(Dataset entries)

════

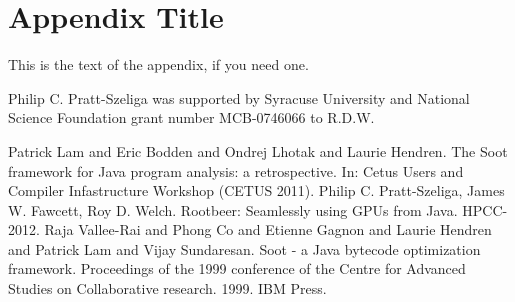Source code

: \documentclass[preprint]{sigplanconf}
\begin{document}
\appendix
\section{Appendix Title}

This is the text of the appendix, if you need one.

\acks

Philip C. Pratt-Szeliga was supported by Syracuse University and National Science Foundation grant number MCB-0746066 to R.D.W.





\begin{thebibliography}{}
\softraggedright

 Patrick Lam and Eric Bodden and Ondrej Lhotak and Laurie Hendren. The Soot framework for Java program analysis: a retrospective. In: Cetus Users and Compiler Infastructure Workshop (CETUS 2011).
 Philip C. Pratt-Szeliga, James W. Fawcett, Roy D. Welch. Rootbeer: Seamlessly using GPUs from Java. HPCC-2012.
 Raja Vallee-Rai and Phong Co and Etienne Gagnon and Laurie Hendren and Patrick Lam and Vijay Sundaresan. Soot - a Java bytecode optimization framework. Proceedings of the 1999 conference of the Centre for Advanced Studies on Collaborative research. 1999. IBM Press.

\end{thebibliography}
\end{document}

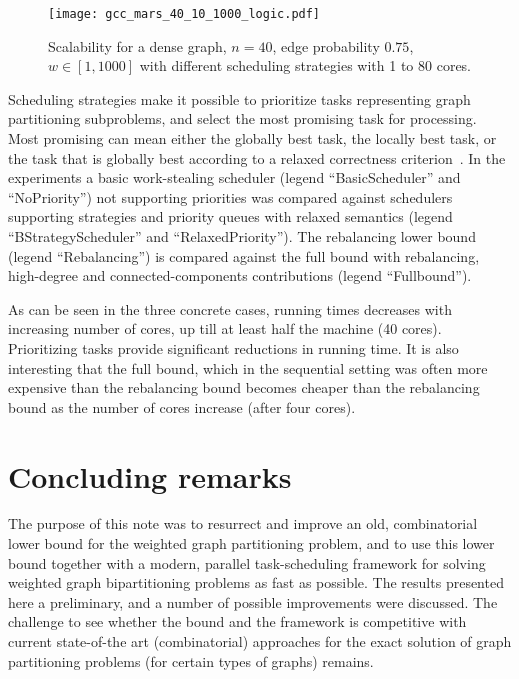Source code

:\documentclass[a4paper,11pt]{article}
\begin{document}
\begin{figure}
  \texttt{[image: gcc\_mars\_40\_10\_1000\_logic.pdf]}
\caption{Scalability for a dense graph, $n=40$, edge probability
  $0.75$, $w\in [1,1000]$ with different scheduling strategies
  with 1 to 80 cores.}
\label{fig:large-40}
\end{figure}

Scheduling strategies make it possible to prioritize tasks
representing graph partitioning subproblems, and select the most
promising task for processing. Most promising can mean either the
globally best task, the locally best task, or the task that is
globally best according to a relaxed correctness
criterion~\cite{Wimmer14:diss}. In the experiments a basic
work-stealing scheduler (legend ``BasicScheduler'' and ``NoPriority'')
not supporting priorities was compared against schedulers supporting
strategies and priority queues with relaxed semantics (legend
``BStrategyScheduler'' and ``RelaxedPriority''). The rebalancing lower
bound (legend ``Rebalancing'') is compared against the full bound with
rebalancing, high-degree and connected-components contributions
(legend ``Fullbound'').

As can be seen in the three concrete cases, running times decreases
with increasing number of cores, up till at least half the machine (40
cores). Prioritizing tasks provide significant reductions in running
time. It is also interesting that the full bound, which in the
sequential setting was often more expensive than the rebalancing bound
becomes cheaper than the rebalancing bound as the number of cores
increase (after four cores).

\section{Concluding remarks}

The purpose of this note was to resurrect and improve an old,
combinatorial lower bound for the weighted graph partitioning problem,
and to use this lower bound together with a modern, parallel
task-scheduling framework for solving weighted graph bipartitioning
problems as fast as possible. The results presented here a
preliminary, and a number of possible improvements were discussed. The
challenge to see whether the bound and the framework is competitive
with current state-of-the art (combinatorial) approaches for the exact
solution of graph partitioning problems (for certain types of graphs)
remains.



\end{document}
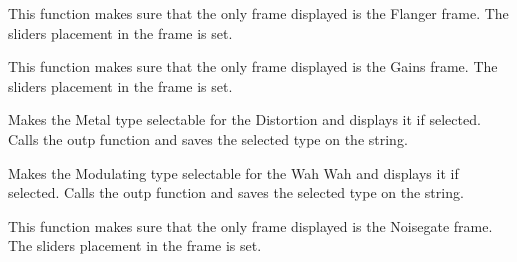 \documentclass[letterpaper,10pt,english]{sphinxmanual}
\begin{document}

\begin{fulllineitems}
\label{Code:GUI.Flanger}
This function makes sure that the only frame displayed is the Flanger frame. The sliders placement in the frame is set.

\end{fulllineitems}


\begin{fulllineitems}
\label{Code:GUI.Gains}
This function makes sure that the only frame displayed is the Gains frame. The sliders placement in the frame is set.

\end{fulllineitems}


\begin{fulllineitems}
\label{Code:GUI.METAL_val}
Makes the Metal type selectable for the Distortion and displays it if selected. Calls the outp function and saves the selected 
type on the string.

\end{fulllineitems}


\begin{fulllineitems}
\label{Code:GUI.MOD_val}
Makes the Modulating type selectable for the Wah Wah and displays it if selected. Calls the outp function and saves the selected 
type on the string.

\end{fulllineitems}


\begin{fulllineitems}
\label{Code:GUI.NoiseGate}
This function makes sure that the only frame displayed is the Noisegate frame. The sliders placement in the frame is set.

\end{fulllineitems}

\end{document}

════

Required work =
Give back every entry in full, exactly as written, with no picture included.

Written reply =
Source code

: \documentclass[preprint]{sigplanconf}
\begin{document}
\appendix
\section{Appendix Title}

This is the text of the appendix, if you need one.

\acks

Philip C. Pratt-Szeliga was supported by Syracuse University and National Science Foundation grant number MCB-0746066 to R.D.W.





\begin{thebibliography}{}
\softraggedright

 Patrick Lam and Eric Bodden and Ondrej Lhotak and Laurie Hendren. The Soot framework for Java program analysis: a retrospective. In: Cetus Users and Compiler Infastructure Workshop (CETUS 2011).
 Philip C. Pratt-Szeliga, James W. Fawcett, Roy D. Welch. Rootbeer: Seamlessly using GPUs from Java. HPCC-2012.
 Raja Vallee-Rai and Phong Co and Etienne Gagnon and Laurie Hendren and Patrick Lam and Vijay Sundaresan. Soot - a Java bytecode optimization framework. Proceedings of the 1999 conference of the Centre for Advanced Studies on Collaborative research. 1999. IBM Press.

\end{thebibliography}
\end{document}

Source code

:\documentclass[a4paper,11pt]{article}
\begin{document}
\begin{figure}
  \texttt{[image: gcc\_mars\_40\_10\_1000\_logic.pdf]}
\caption{Scalability for a dense graph, $n=40$, edge probability
  $0.75$, $w\in [1,1000]$ with different scheduling strategies
  with 1 to 80 cores.}
\label{fig:large-40}
\end{figure}

Scheduling strategies make it possible to prioritize tasks
representing graph partitioning subproblems, and select the most
promising task for processing. Most promising can mean either the
globally best task, the locally best task, or the task that is
globally best according to a relaxed correctness
criterion~\cite{Wimmer14:diss}. In the experiments a basic
work-stealing scheduler (legend ``BasicScheduler'' and ``NoPriority'')
not supporting priorities was compared against schedulers supporting
strategies and priority queues with relaxed semantics (legend
``BStrategyScheduler'' and ``RelaxedPriority''). The rebalancing lower
bound (legend ``Rebalancing'') is compared against the full bound with
rebalancing, high-degree and connected-components contributions
(legend ``Fullbound'').

As can be seen in the three concrete cases, running times decreases
with increasing number of cores, up till at least half the machine (40
cores). Prioritizing tasks provide significant reductions in running
time. It is also interesting that the full bound, which in the
sequential setting was often more expensive than the rebalancing bound
becomes cheaper than the rebalancing bound as the number of cores
increase (after four cores).

\section{Concluding remarks}

The purpose of this note was to resurrect and improve an old,
combinatorial lower bound for the weighted graph partitioning problem,
and to use this lower bound together with a modern, parallel
task-scheduling framework for solving weighted graph bipartitioning
problems as fast as possible. The results presented here a
preliminary, and a number of possible improvements were discussed. The
challenge to see whether the bound and the framework is competitive
with current state-of-the art (combinatorial) approaches for the exact
solution of graph partitioning problems (for certain types of graphs)
remains.



\end{document}
 \documentclass[letterpaper,10pt,english]{sphinxmanual}
\begin{document}

\begin{fulllineitems}
\label{Code:GUI.Flanger}
This function makes sure that the only frame displayed is the Flanger frame. The sliders placement in the frame is set.

\end{fulllineitems}


\begin{fulllineitems}
\label{Code:GUI.Gains}
This function makes sure that the only frame displayed is the Gains frame. The sliders placement in the frame is set.

\end{fulllineitems}


\begin{fulllineitems}
\label{Code:GUI.METAL_val}
Makes the Metal type selectable for the Distortion and displays it if selected. Calls the outp function and saves the selected 
type on the string.

\end{fulllineitems}


\begin{fulllineitems}
\label{Code:GUI.MOD_val}
Makes the Modulating type selectable for the Wah Wah and displays it if selected. Calls the outp function and saves the selected 
type on the string.

\end{fulllineitems}


\begin{fulllineitems}
\label{Code:GUI.NoiseGate}
This function makes sure that the only frame displayed is the Noisegate frame. The sliders placement in the frame is set.

\end{fulllineitems}

\end{document}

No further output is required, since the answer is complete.